:: Records shown
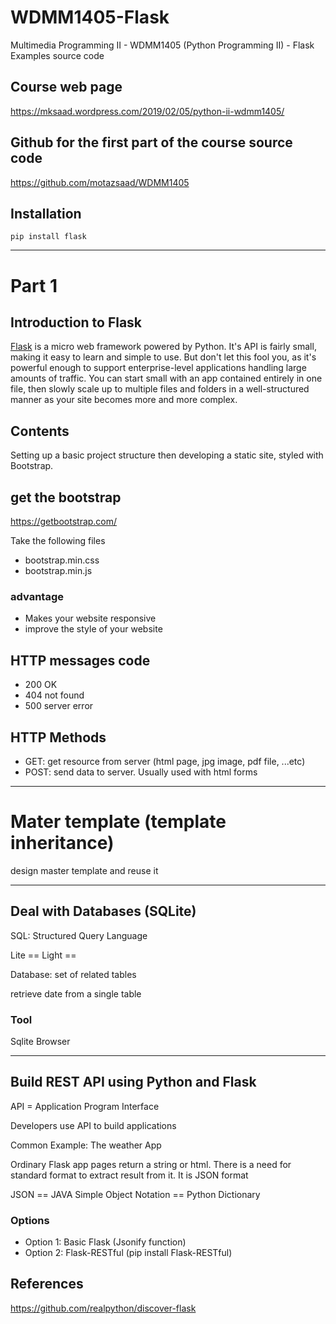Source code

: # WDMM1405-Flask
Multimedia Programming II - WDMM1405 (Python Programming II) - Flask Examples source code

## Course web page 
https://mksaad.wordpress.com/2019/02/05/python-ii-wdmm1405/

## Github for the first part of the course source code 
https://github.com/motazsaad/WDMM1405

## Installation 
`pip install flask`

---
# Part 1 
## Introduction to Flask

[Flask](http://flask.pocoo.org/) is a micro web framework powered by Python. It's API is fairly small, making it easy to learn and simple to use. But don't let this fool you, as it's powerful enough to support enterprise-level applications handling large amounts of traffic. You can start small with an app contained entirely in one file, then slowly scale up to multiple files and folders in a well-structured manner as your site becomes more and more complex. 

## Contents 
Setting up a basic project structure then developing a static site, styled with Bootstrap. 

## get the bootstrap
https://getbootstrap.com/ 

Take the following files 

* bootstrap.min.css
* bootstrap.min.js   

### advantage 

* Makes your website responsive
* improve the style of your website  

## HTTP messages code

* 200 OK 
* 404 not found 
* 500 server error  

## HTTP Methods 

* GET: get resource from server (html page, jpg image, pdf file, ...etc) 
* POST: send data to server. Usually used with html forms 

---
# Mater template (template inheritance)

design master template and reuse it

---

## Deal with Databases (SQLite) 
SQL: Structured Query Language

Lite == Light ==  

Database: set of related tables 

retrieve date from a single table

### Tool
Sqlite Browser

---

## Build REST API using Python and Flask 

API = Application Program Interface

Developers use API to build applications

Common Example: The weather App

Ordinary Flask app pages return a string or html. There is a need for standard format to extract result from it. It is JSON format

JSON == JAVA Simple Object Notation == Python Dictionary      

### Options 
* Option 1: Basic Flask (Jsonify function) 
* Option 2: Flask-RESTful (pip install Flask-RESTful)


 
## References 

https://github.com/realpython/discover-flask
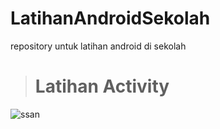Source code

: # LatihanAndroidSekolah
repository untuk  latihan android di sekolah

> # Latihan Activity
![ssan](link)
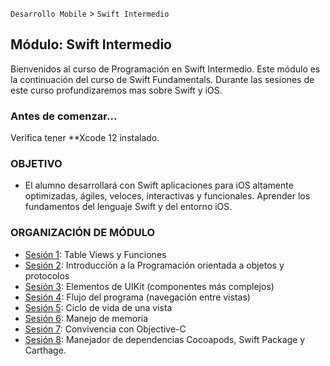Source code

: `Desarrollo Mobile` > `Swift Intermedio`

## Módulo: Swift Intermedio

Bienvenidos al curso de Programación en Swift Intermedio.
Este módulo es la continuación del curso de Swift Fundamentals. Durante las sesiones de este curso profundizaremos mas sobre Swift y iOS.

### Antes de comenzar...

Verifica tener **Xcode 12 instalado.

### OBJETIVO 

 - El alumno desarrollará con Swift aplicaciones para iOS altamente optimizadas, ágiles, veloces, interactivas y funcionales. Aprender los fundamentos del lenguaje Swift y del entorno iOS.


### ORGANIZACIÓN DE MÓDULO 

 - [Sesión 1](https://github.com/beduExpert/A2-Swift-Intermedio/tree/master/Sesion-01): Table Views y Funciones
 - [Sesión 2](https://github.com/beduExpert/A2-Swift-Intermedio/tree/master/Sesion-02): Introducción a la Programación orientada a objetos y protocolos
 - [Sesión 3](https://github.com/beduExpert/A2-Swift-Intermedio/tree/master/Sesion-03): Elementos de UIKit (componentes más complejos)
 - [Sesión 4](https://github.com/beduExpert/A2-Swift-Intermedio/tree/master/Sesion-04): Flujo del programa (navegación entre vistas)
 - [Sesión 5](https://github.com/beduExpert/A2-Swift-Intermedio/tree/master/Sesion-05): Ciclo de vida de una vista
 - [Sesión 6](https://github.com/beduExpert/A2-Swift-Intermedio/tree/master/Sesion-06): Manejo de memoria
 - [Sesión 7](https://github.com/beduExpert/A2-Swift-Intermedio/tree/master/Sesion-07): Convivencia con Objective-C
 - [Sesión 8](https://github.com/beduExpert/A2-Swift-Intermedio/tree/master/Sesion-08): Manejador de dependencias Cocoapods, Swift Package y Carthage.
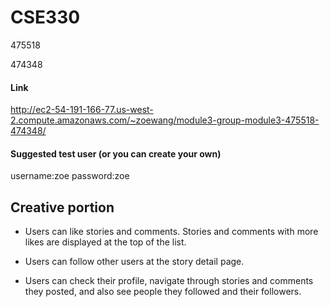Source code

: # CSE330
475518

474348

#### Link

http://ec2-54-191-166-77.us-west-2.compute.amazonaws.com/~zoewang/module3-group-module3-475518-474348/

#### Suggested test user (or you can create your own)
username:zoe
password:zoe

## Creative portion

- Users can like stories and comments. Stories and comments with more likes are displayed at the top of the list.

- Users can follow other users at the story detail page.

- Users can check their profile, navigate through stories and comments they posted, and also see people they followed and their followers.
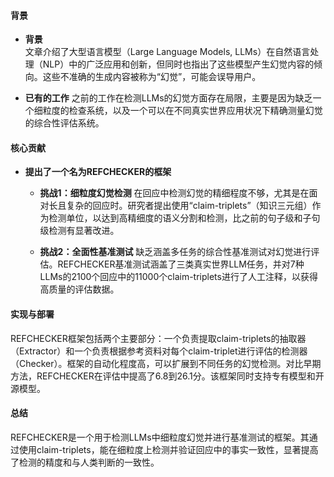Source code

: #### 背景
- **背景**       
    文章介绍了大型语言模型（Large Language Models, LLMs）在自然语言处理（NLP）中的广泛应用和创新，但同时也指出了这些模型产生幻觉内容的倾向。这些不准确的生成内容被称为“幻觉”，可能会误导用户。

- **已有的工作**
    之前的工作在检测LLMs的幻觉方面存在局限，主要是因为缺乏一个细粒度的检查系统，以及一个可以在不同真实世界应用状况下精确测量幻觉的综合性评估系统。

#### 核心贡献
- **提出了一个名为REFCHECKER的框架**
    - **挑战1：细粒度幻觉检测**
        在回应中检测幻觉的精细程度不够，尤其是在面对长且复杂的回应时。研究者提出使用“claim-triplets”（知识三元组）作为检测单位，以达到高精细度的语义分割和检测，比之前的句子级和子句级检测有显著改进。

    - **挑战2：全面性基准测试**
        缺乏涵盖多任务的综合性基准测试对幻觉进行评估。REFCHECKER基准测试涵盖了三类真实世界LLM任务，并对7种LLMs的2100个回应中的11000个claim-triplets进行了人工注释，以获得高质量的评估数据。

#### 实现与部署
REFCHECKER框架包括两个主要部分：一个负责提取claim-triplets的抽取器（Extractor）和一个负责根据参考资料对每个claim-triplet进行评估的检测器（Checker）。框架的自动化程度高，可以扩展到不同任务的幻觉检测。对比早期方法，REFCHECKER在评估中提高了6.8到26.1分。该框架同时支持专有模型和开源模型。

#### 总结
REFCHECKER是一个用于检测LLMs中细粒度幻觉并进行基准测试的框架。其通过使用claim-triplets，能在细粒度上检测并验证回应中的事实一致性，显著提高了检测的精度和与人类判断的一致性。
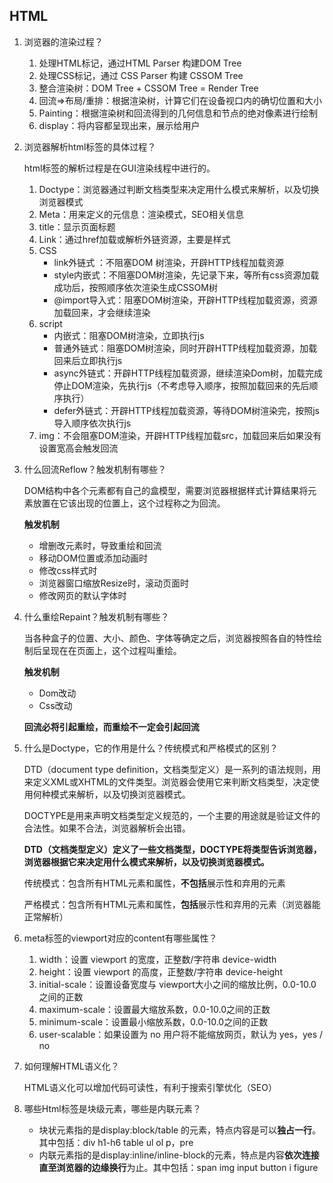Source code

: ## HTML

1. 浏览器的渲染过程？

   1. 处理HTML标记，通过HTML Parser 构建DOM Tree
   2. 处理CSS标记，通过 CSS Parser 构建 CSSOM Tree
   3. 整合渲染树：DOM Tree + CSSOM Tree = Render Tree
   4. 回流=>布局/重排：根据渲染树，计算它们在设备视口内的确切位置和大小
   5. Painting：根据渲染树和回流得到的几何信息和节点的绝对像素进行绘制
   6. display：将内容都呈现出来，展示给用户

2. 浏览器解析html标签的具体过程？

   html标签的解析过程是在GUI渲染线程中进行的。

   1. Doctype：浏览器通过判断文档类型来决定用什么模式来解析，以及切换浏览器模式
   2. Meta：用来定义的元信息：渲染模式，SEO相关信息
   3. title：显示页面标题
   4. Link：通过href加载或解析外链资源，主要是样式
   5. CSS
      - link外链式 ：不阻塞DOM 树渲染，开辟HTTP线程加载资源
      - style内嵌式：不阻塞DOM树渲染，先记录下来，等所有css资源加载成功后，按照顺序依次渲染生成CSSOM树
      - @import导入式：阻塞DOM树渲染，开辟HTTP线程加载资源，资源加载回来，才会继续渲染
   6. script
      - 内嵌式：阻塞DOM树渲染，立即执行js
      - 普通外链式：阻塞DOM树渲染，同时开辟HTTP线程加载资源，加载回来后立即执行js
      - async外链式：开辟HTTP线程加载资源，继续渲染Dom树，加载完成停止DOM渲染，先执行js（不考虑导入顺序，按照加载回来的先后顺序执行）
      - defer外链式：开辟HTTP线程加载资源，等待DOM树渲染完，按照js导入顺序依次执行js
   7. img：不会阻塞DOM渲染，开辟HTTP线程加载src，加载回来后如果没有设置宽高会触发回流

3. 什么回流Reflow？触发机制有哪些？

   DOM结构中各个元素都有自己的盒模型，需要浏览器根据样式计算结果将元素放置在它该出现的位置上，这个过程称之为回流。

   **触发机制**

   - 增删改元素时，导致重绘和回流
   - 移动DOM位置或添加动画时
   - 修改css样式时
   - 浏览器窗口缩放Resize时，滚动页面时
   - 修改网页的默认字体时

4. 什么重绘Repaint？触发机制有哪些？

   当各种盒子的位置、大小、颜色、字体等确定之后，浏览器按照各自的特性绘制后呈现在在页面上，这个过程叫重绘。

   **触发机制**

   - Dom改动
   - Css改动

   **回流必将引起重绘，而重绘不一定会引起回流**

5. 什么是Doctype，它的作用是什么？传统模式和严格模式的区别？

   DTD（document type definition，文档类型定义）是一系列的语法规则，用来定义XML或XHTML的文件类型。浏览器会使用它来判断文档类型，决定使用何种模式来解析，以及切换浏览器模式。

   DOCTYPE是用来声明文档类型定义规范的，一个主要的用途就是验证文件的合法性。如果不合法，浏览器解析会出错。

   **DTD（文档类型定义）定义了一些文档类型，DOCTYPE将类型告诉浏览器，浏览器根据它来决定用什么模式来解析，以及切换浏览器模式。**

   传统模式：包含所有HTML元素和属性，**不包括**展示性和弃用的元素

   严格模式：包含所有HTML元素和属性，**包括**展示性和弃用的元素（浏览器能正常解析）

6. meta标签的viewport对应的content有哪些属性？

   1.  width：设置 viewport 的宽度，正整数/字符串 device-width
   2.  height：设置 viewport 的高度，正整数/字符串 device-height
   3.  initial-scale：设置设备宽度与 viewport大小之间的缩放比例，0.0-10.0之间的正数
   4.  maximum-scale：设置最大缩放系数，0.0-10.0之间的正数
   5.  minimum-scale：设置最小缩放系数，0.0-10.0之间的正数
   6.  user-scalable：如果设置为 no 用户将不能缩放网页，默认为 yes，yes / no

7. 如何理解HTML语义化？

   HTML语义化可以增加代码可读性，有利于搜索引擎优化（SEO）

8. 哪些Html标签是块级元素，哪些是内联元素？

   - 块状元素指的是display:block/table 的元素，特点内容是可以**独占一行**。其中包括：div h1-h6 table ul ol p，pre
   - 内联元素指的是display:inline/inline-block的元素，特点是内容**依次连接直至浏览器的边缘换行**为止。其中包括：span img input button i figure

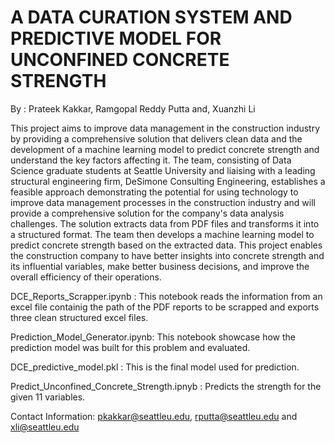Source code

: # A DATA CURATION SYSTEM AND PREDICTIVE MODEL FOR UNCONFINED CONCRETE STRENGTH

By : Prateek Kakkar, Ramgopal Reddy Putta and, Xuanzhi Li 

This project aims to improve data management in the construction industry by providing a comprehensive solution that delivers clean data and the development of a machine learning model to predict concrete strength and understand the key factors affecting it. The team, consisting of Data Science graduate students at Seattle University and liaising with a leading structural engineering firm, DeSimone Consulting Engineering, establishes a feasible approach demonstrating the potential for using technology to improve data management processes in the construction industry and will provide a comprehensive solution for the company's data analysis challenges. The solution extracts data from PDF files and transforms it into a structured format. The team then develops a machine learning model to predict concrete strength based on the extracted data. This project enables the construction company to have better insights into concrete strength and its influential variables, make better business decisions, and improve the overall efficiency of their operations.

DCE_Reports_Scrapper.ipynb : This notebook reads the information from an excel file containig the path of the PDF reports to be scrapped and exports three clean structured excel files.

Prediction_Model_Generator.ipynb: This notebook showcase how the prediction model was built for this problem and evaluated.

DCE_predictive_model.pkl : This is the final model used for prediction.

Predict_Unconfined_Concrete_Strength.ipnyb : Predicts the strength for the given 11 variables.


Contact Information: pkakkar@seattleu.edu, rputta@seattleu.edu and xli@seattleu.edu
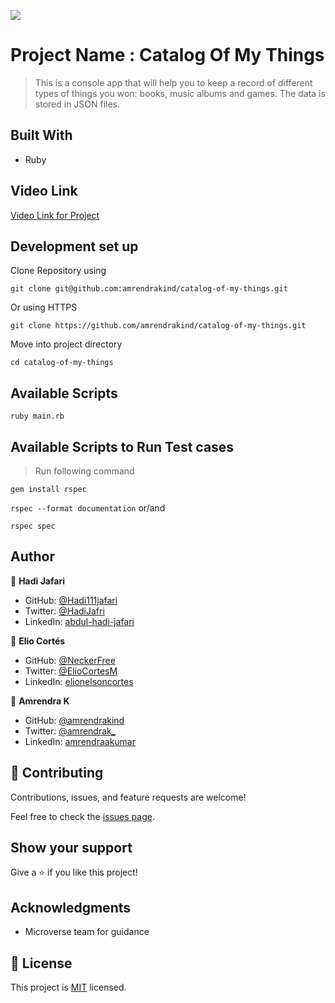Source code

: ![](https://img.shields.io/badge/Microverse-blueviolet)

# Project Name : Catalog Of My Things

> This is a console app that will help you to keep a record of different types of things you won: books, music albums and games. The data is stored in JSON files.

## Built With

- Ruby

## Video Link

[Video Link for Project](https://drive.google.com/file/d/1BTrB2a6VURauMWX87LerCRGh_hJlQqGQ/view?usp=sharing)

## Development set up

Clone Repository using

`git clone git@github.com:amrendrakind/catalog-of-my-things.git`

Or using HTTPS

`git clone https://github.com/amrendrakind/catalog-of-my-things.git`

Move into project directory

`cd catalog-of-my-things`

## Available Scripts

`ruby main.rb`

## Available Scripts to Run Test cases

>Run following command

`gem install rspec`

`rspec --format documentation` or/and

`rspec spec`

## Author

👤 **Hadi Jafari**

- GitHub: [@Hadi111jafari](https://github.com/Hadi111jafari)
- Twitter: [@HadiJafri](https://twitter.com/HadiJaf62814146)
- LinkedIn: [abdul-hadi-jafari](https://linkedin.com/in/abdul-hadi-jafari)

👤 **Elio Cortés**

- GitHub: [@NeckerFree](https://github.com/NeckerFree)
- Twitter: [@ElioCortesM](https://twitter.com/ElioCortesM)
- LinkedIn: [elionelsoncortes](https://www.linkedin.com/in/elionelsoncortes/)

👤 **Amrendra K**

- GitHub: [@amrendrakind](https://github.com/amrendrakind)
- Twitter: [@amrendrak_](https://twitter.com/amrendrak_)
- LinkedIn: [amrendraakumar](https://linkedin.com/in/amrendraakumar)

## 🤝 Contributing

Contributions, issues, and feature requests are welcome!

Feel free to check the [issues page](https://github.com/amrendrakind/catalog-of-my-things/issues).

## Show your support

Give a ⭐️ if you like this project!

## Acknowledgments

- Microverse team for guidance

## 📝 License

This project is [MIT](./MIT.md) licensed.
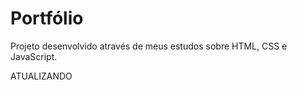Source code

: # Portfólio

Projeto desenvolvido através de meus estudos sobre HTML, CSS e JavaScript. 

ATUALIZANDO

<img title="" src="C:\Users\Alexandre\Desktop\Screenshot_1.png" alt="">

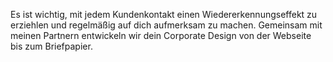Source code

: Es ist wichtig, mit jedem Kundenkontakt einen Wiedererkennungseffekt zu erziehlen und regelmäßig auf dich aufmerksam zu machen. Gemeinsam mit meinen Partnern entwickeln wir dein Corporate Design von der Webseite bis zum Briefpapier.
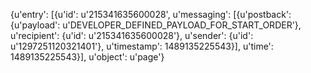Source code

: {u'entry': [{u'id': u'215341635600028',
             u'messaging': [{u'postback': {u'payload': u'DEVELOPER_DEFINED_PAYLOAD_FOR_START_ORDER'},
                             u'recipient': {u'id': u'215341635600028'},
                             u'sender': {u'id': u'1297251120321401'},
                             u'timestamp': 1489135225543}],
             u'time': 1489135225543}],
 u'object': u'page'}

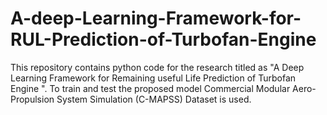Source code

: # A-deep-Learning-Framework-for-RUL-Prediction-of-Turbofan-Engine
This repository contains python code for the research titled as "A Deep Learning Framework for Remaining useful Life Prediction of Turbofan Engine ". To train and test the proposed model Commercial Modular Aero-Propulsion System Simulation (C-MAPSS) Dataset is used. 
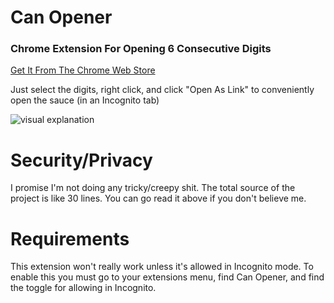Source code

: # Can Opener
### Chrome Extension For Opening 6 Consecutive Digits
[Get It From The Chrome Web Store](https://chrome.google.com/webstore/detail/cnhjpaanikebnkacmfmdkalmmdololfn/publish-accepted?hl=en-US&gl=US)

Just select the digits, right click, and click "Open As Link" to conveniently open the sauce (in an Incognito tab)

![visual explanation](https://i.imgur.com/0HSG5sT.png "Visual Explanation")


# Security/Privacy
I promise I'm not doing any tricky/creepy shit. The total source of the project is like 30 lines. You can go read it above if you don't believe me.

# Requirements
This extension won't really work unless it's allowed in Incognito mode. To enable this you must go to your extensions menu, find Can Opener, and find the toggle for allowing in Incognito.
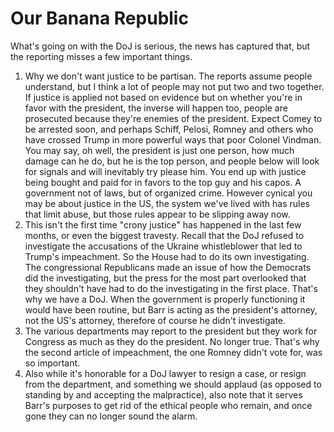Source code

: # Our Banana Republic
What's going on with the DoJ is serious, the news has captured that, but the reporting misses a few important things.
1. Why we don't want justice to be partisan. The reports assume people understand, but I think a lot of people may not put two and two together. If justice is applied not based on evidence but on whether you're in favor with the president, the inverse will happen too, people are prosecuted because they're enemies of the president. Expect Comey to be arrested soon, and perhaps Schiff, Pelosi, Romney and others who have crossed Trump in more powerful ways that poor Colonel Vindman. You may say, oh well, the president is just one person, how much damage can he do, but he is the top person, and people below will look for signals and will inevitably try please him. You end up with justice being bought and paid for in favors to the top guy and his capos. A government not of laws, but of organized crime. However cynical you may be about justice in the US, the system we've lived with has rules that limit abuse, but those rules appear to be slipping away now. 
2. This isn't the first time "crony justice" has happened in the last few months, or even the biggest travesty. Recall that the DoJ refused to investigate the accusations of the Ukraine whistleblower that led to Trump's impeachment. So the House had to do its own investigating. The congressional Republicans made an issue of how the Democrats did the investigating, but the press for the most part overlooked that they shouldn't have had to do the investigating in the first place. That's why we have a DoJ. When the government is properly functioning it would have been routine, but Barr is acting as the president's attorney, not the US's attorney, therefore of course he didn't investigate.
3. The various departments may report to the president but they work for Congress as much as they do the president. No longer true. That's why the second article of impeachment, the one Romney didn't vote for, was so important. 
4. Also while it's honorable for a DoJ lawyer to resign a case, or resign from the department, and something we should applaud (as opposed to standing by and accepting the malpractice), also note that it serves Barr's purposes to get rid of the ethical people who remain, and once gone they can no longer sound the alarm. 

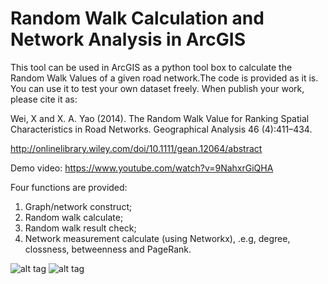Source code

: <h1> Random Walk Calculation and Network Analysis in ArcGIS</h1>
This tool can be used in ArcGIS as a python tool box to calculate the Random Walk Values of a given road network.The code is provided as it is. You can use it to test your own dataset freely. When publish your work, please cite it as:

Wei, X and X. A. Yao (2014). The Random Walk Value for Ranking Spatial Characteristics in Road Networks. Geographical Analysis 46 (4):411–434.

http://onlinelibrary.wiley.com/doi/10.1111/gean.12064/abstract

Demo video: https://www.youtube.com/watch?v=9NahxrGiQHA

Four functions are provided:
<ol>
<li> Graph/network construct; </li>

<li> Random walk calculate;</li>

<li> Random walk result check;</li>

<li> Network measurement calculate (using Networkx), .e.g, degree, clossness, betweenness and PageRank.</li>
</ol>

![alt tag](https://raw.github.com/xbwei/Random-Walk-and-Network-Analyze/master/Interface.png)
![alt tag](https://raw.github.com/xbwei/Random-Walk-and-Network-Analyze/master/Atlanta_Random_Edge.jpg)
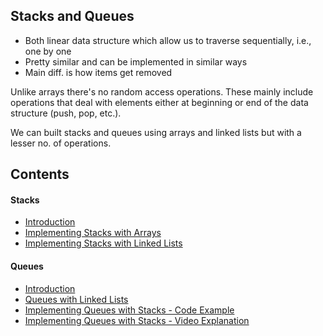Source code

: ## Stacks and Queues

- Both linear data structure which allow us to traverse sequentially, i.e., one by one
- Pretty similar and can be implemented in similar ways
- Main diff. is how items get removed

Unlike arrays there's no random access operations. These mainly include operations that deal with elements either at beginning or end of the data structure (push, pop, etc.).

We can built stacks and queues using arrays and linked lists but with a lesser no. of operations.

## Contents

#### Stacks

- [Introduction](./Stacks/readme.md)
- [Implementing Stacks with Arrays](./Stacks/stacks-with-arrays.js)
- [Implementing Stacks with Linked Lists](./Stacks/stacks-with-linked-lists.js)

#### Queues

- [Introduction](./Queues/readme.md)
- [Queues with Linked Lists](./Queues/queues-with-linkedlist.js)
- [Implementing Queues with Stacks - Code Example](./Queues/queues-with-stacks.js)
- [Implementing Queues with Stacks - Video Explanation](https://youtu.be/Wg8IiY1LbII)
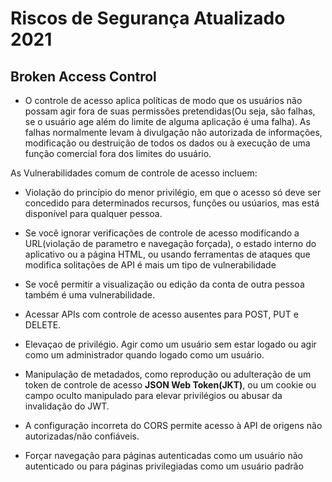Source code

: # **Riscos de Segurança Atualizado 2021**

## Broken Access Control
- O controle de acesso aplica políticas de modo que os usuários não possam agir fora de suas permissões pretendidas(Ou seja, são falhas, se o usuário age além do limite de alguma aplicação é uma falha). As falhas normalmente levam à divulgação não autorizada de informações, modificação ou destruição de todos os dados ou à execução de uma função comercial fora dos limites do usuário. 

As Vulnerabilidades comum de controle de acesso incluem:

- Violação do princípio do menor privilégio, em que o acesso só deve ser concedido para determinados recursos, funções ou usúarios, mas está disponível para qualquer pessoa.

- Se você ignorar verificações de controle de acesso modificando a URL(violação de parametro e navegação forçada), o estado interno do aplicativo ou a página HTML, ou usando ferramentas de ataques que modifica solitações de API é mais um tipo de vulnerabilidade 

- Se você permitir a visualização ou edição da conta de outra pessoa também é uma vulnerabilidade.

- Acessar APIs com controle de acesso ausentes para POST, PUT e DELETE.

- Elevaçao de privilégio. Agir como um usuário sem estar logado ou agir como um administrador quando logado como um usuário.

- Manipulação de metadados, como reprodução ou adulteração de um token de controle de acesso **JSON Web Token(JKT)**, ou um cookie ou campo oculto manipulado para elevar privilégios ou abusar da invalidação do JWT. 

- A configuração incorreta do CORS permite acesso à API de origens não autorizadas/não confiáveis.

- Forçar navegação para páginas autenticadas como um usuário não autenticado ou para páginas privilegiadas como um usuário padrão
::::
» Exercise directions: Where a line of the records has the string "navegação", return that line.

» The completed task:
- Se você ignorar verificações de controle de acesso modificando a URL(violação de parametro e navegação forçada), o estado interno do aplicativo ou a página HTML, ou usando ferramentas de ataques que modifica solitações de API é mais um tipo de vulnerabilidade 
- Forçar navegação para páginas autenticadas como um usuário não autenticado ou para páginas privilegiadas como um usuário padrão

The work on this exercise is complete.